Programmazione ad oggetti: Caratteristiche dei linguaggi ad oggetti

Programmazione ad oggetti: Caratteristiche dei linguaggi ad oggetti

Un programma costruito con un linguaggio di programmazione ad oggetti è sostanzialmente composto da un insieme di oggetti, ognuno dei quali ha un preciso compito; il sistema di relazione tra i vari oggetti è gestito da messaggi che i vari oggetti si scambiano comunicando tra loro; l’attivazione di tali messaggi è operata grazie ai metodi che sono l’espressione informatica di un funzionamento o di una funzione. Poiché ogni oggetto ha il suo funzionamento, può interpretare differentemente dagli altri ogni messaggio che riceve, il tutto sulla base della struttura propria di ogni oggetto.

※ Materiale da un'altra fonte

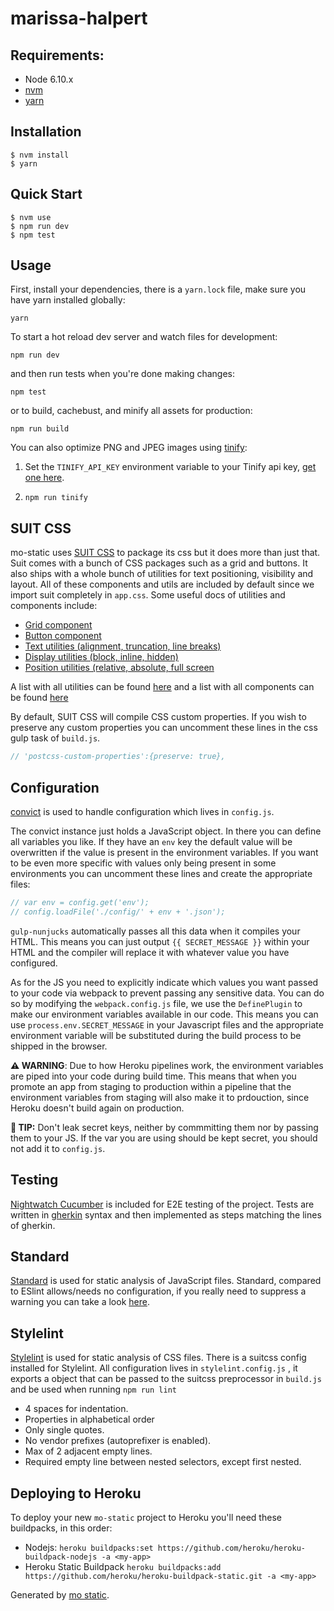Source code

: # marissa-halpert




## Requirements:

- Node 6.10.x
- [nvm](https://github.com/creationix/nvm)
- [yarn](http://yarnpkg.com/)

## Installation

```
$ nvm install
$ yarn
```

## Quick Start

```
$ nvm use
$ npm run dev
$ npm test
```

## Usage

First, install your dependencies, there is a `yarn.lock` file, make sure you have yarn installed globally:

```
yarn
```

To start a hot reload dev server and watch files for development:

```
npm run dev
```

and then run tests when you're done making changes:

```
npm test
```

or to build, cachebust, and minify all assets for production:

```
npm run build
```

You can also optimize PNG and JPEG images using [tinify](https://www.npmjs.com/package/tinify):

1. Set the `TINIFY_API_KEY` environment variable to your Tinify api key, [get one here](https://tinypng.com/developers).

2. `npm run tinify`

## SUIT CSS

mo-static uses [SUIT CSS](https://suitcss.github.io/) to package its css but it does more than just that. Suit comes with a bunch of CSS packages such as a grid and buttons. It also ships with a whole bunch of utilities for text positioning, visibility and layout. All of these components and utils are included by default since we import suit completely in `app.css`. Some useful docs of utilities and components include:

- [Grid component](https://github.com/suitcss/components-grid/)
- [Button component](https://github.com/suitcss/components-button/)
- [Text utilities (alignment, truncation, line breaks) ](https://github.com/suitcss/utils-text)
- [Display utilities (block, inline, hidden)](https://github.com/suitcss/utils-display)
- [Position utilities (relative, absolute, full screen](https://github.com/suitcss/utils-position)

A list with all utilities can be found [here](https://github.com/suitcss/utils) and a list with all components can be found [here](https://github.com/suitcss/components)

By default, SUIT CSS will compile CSS custom properties. If you wish to preserve any custom properties you can uncomment these lines in the css gulp task of `build.js`.

```javascript
// 'postcss-custom-properties':{preserve: true},
```


## Configuration

[convict](https://github.com/mozilla/node-convict) is used to handle configuration which lives in `config.js`.

The convict instance just holds a JavaScript object. In there you can define all variables you like. If they have an `env` key the default value will be overwritten if the value is present in the environment variables. If you want to be even more specific with values only being present in some environments you can uncomment these lines and create the appropriate files:

```javascript
// var env = config.get('env');
// config.loadFile('./config/' + env + '.json');
```

`gulp-nunjucks` automatically passes all this data when it compiles your HTML. This means you can just output `{{ SECRET_MESSAGE }}` within your HTML and the compiler will replace it with whatever value you have configured.

As for the JS you need to explicitly indicate which values you want passed to your code via webpack to prevent passing any sensitive data. You can do so by modifying the `webpack.config.js` file, we use the `DefinePlugin` to make our environment variables available in our code. This means you can use `process.env.SECRET_MESSAGE` in your Javascript files and the appropriate environment variable will be substituted during the build process to be shipped in the browser.

__⚠️ WARNING__: Due to how Heroku pipelines work, the environment variables are piped into your code during build time. This means that when you promote an app from staging to production within a pipeline that the environment variables from staging will also make it to prdouction, since Heroku doesn't build again on production.

__🔐 TIP:__ Don't leak secret keys, neither by commmitting them nor by passing them to your JS. If the var you are
using should be kept secret, you should not add it to `config.js`.

## Testing

[Nightwatch Cucumber](https://github.com/mucsi96/nightwatch-cucumber) is included for E2E testing of the project. Tests are written in [gherkin](https://github.com/cucumber/cucumber/wiki/Gherkin) syntax and then implemented as steps matching the lines of gherkin.

## Standard

[Standard](https://github.com/feross/standard) is used for static analysis of JavaScript files. Standard, compared to ESlint allows/needs no configuration, if you really need to suppress a warning you can take a look [here](https://github.com/feross/standard#how-do-i-hide-a-certain-warning).

## Stylelint

[Stylelint](https://github.com/stylelint/stylelint) is used for static analysis of CSS files. There is a suitcss config installed for Stylelint. All configuration lives in `stylelint.config.js` , it exports a object that can be passed to the suitcss preprocessor in `build.js` and be used when running `npm run lint`

* 4 spaces for indentation.
* Properties in alphabetical order
* Only single quotes.
* No vendor prefixes (autoprefixer is enabled).
* Max of 2 adjacent empty lines.
* Required empty line between nested selectors, except first nested.

## Deploying to Heroku
To deploy your new `mo-static` project to Heroku you'll need these buildpacks, in this order:

- Nodejs: `heroku buildpacks:set https://github.com/heroku/heroku-buildpack-nodejs -a <my-app>`
- Heroku Static Buildpack `heroku buildpacks:add https://github.com/heroku/heroku-buildpack-static.git -a <my-app>`



Generated by [mo static](https://github.com/istrategylabs/mo-static).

Programmazione ad oggetti: Caratteristiche dei linguaggi ad oggetti

In un linguaggio di programmazione tutti gli oggetti della stessa tipologia appartengono a quella che viene denominata classe; la classe rappresenta un prototipo di oggetto che può essere generato più volte per creare tanti oggetti quanti si vuole. Gli oggetti facenti capo ad una stessa classe devono possedere le stesse caratteristiche di comportamento ed utilizzare le stesse funzioni; secondo questa logica, è possibile generare classi e sottoclassi che importino le funzioni ed i comportamenti della classe origine e poi si caratterizzino per ulteriori funzioni e comportamenti.

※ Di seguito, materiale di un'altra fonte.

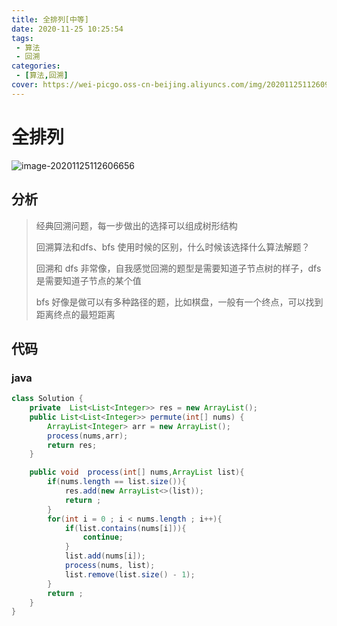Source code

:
```yaml
---
title: 全排列[中等]
date: 2020-11-25 10:25:54
tags: 
 - 算法
 - 回溯
categories: 
 - [算法,回溯]
cover: https://wei-picgo.oss-cn-beijing.aliyuncs.com/img/20201125112609.png
---
```


# 全排列

![image-20201125112606656](https://wei-picgo.oss-cn-beijing.aliyuncs.com/img/20201125112609.png)

## 分析

> 经典回溯问题，每一步做出的选择可以组成树形结构
>
> 回溯算法和dfs、bfs 使用时候的区别，什么时候该选择什么算法解题？
>
> 回溯和 dfs 非常像，自我感觉回溯的题型是需要知道子节点树的样子，dfs 是需要知道子节点的某个值
>
> bfs 好像是做可以有多种路径的题，比如棋盘，一般有一个终点，可以找到距离终点的最短距离

## 代码

### java

```java
class Solution {
    private  List<List<Integer>> res = new ArrayList();
    public List<List<Integer>> permute(int[] nums) {
        ArrayList<Integer> arr = new ArrayList();
        process(nums,arr);
        return res;
    }

    public void  process(int[] nums,ArrayList list){
        if(nums.length == list.size()){
            res.add(new ArrayList<>(list));
            return ;
        }
        for(int i = 0 ; i < nums.length ; i++){
            if(list.contains(nums[i])){
                continue;
            }
            list.add(nums[i]);
            process(nums, list);
            list.remove(list.size() - 1);
        }
        return ;
    }
}
```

La programmazione ad oggetti ha quattro proprietà essenziali:

  1. astrazione: il programma che descrive un oggetto è scritto in una classe, poi nel programma principale, gli oggetti sono creati come esempi (instances) della classe.
  2. incapsulamento: gli oggetti nascondono i loro metodi e dati, separano l’interfaccia dell’implementazione. Il codice contenente le istruzioni dirette all’oggetto possono essere modificate senza dovere cambiare i programmi che usano l’oggetto. I valori delle variabili nell’oggetto sono propri dell’oggetto. Devono essere scritti per passare questa informazione all’esterno dell’oggetto.
  3. eredità: ogni classe di oggetti può essere derivata da altre classe già scritte. In questi casi, la classe “figlia” eredita tutte le variabili e i metodi della classe “madre”, li può modificare e può aggiungerne altri.
  4. polimorfismo: si possono avere metodi con lo stesso nome, ma che hanno parametri diversi (si chiama anche overloading). Si noti, però, che Swarm non permette il polimorfismo. I metodi creati devono dunque avere nomi unici.